■ Material supplied:

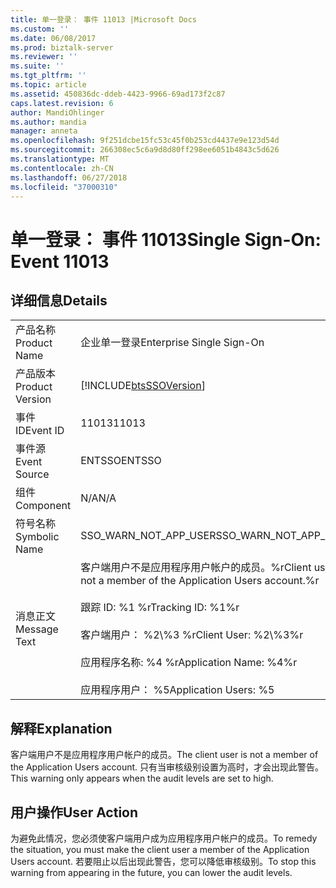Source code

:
 ```yaml
---
title: 单一登录： 事件 11013 |Microsoft Docs
ms.custom: ''
ms.date: 06/08/2017
ms.prod: biztalk-server
ms.reviewer: ''
ms.suite: ''
ms.tgt_pltfrm: ''
ms.topic: article
ms.assetid: 450836dc-ddeb-4423-9966-69ad173f2c87
caps.latest.revision: 6
author: MandiOhlinger
ms.author: mandia
manager: anneta
ms.openlocfilehash: 9f251dcbe15fc53c45f0b253cd4437e9e123d54d
ms.sourcegitcommit: 266308ec5c6a9d8d80ff298ee6051b4843c5d626
ms.translationtype: MT
ms.contentlocale: zh-CN
ms.lasthandoff: 06/27/2018
ms.locfileid: "37000310"
---
```

# <a name="single-sign-on-event-11013"></a><span data-ttu-id="d7509-102">单一登录： 事件 11013</span><span class="sxs-lookup"><span data-stu-id="d7509-102">Single Sign-On: Event 11013</span></span>
## <a name="details"></a><span data-ttu-id="d7509-103">详细信息</span><span class="sxs-lookup"><span data-stu-id="d7509-103">Details</span></span>  
  
|                 |                                                                                                                                                                                                      |
|-----------------|------------------------------------------------------------------------------------------------------------------------------------------------------------------------------------------------------|
|  <span data-ttu-id="d7509-104">产品名称</span><span class="sxs-lookup"><span data-stu-id="d7509-104">Product Name</span></span>   |                                                                                      <span data-ttu-id="d7509-105">企业单一登录</span><span class="sxs-lookup"><span data-stu-id="d7509-105">Enterprise Single Sign-On</span></span>                                                                                       |
| <span data-ttu-id="d7509-106">产品版本</span><span class="sxs-lookup"><span data-stu-id="d7509-106">Product Version</span></span> |                                                                      [!INCLUDE[btsSSOVersion](../includes/btsssoversion-md.md)]                                                                      |
|    <span data-ttu-id="d7509-107">事件 ID</span><span class="sxs-lookup"><span data-stu-id="d7509-107">Event ID</span></span>     |                                                                                                <span data-ttu-id="d7509-108">11013</span><span class="sxs-lookup"><span data-stu-id="d7509-108">11013</span></span>                                                                                                 |
|  <span data-ttu-id="d7509-109">事件源</span><span class="sxs-lookup"><span data-stu-id="d7509-109">Event Source</span></span>   |                                                                                                <span data-ttu-id="d7509-110">ENTSSO</span><span class="sxs-lookup"><span data-stu-id="d7509-110">ENTSSO</span></span>                                                                                                |
|    <span data-ttu-id="d7509-111">组件</span><span class="sxs-lookup"><span data-stu-id="d7509-111">Component</span></span>    |                                                                                                 <span data-ttu-id="d7509-112">N/A</span><span class="sxs-lookup"><span data-stu-id="d7509-112">N/A</span></span>                                                                                                  |
|  <span data-ttu-id="d7509-113">符号名称</span><span class="sxs-lookup"><span data-stu-id="d7509-113">Symbolic Name</span></span>  |                                                                                        <span data-ttu-id="d7509-114">SSO_WARN_NOT_APP_USER</span><span class="sxs-lookup"><span data-stu-id="d7509-114">SSO_WARN_NOT_APP_USER</span></span>                                                                                         |
|  <span data-ttu-id="d7509-115">消息正文</span><span class="sxs-lookup"><span data-stu-id="d7509-115">Message Text</span></span>   | <span data-ttu-id="d7509-116">客户端用户不是应用程序用户帐户的成员。%r</span><span class="sxs-lookup"><span data-stu-id="d7509-116">Client user is not a member of the Application Users account.%r</span></span><br /><br /> <span data-ttu-id="d7509-117">跟踪 ID: %1 %r</span><span class="sxs-lookup"><span data-stu-id="d7509-117">Tracking ID: %1%r</span></span><br /><br /> <span data-ttu-id="d7509-118">客户端用户： %2\\%3 %r</span><span class="sxs-lookup"><span data-stu-id="d7509-118">Client User: %2\\%3%r</span></span><br /><br /> <span data-ttu-id="d7509-119">应用程序名称: %4 %r</span><span class="sxs-lookup"><span data-stu-id="d7509-119">Application Name: %4%r</span></span><br /><br /> <span data-ttu-id="d7509-120">应用程序用户： %5</span><span class="sxs-lookup"><span data-stu-id="d7509-120">Application Users: %5</span></span> |
  
## <a name="explanation"></a><span data-ttu-id="d7509-121">解释</span><span class="sxs-lookup"><span data-stu-id="d7509-121">Explanation</span></span>  
 <span data-ttu-id="d7509-122">客户端用户不是应用程序用户帐户的成员。</span><span class="sxs-lookup"><span data-stu-id="d7509-122">The client user is not a member of the Application Users account.</span></span> <span data-ttu-id="d7509-123">只有当审核级别设置为高时，才会出现此警告。</span><span class="sxs-lookup"><span data-stu-id="d7509-123">This warning only appears when the audit levels are set to high.</span></span>  
  
## <a name="user-action"></a><span data-ttu-id="d7509-124">用户操作</span><span class="sxs-lookup"><span data-stu-id="d7509-124">User Action</span></span>  
 <span data-ttu-id="d7509-125">为避免此情况，您必须使客户端用户成为应用程序用户帐户的成员。</span><span class="sxs-lookup"><span data-stu-id="d7509-125">To remedy the situation, you must make the client user a member of the Application Users account.</span></span> <span data-ttu-id="d7509-126">若要阻止以后出现此警告，您可以降低审核级别。</span><span class="sxs-lookup"><span data-stu-id="d7509-126">To stop this warning from appearing in the future, you can lower the audit levels.</span></span>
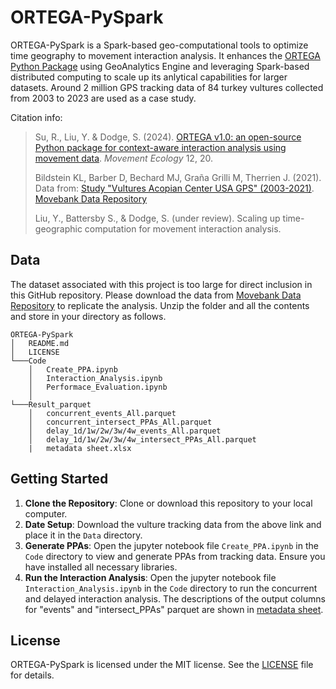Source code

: # ORTEGA-PySpark

ORTEGA-PySpark is a Spark-based geo-computational tools to optimize time geography to movement interaction analysis. It enhances the [ORTEGA Python Package](https://github.com/move-ucsb/ORTEGA) using GeoAnalytics Engine and leveraging Spark-based distributed computing to scale up its anlytical capabilities for larger datasets. Around 2 million GPS tracking data of 84 turkey vultures collected from 2003 to 2023 are used as a case study. 

Citation info:
> Su, R., Liu, Y. & Dodge, S. (2024). [ORTEGA v1.0: an open-source Python package for context-aware interaction analysis using movement data](https://doi.org/10.1186/s40462-024-00460-2). *Movement Ecology* 12, 20.
>
> Bildstein KL, Barber D, Bechard MJ, Graña Grilli M, Therrien J. (2021). Data from: [Study "Vultures Acopian Center USA GPS" (2003-2021)](https://doi.org/10.1186/s40462-021-00274-6). [Movebank Data Repository](https://doi.org/10.5441/001/1.f3qt46r2) 
> 
> Liu, Y., Battersby S., & Dodge, S. (under review). Scaling up time-geographic computation for movement interaction analysis.

## Data

The dataset associated with this project is too large for direct inclusion in this GitHub repository. Please download the data from [Movebank Data Repository](https://doi.org/10.5441/001/1.f3qt46r2) to replicate the analysis. Unzip the folder and all the contents and store in your directory as follows. 

```         
ORTEGA-PySpark
│   README.md
│   LICENSE
└───Code
    │   Create_PPA.ipynb
    │   Interaction_Analysis.ipynb
    │   Performace_Evaluation.ipynb
    │       
└───Result_parquet
    │   concurrent_events_All.parquet
    │   concurrent_intersect_PPAs_All.parquet
    │   delay_1d/1w/2w/3w/4w_events_All.parquet
    │   delay_1d/1w/2w/3w/4w_intersect_PPAs_All.parquet
    |   metadata sheet.xlsx
```

## Getting Started

1. **Clone the Repository**: Clone or download this repository to your local computer.
2. **Date Setup**: Download the vulture tracking data from the above link and place it in the `Data` directory.
3. **Generate PPAs**: Open the jupyter notebook file `Create_PPA.ipynb` in the `Code` directory to view and generate PPAs from tracking data. Ensure you have installed all necessary libraries.
4. **Run the Interaction Analysis**: Open the jupyter notebook file `Interaction_Analysis.ipynb` in the `Code` directory to run the concurrent and delayed interaction analysis. The descriptions of the output columns for "events" and "intersect_PPAs" parquet are shown in [metadata sheet](https://github.com/move-ucsb/ORTEGA-PySpark/blob/main/Result_parquet/metadata%20sheet.xlsx). 

## License
ORTEGA-PySpark is licensed under the MIT license. See the [LICENSE](https://github.com/move-ucsb/ORTEGA-PySpark/blob/main/LICENSE) file for details.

■ Exercise objective:
Reproduce every line above containing "blob".

■ Response to this exercise:
4. **Run the Interaction Analysis**: Open the jupyter notebook file `Interaction_Analysis.ipynb` in the `Code` directory to run the concurrent and delayed interaction analysis. The descriptions of the output columns for "events" and "intersect_PPAs" parquet are shown in [metadata sheet](https://github.com/move-ucsb/ORTEGA-PySpark/blob/main/Result_parquet/metadata%20sheet.xlsx). 
ORTEGA-PySpark is licensed under the MIT license. See the [LICENSE](https://github.com/move-ucsb/ORTEGA-PySpark/blob/main/LICENSE) file for details.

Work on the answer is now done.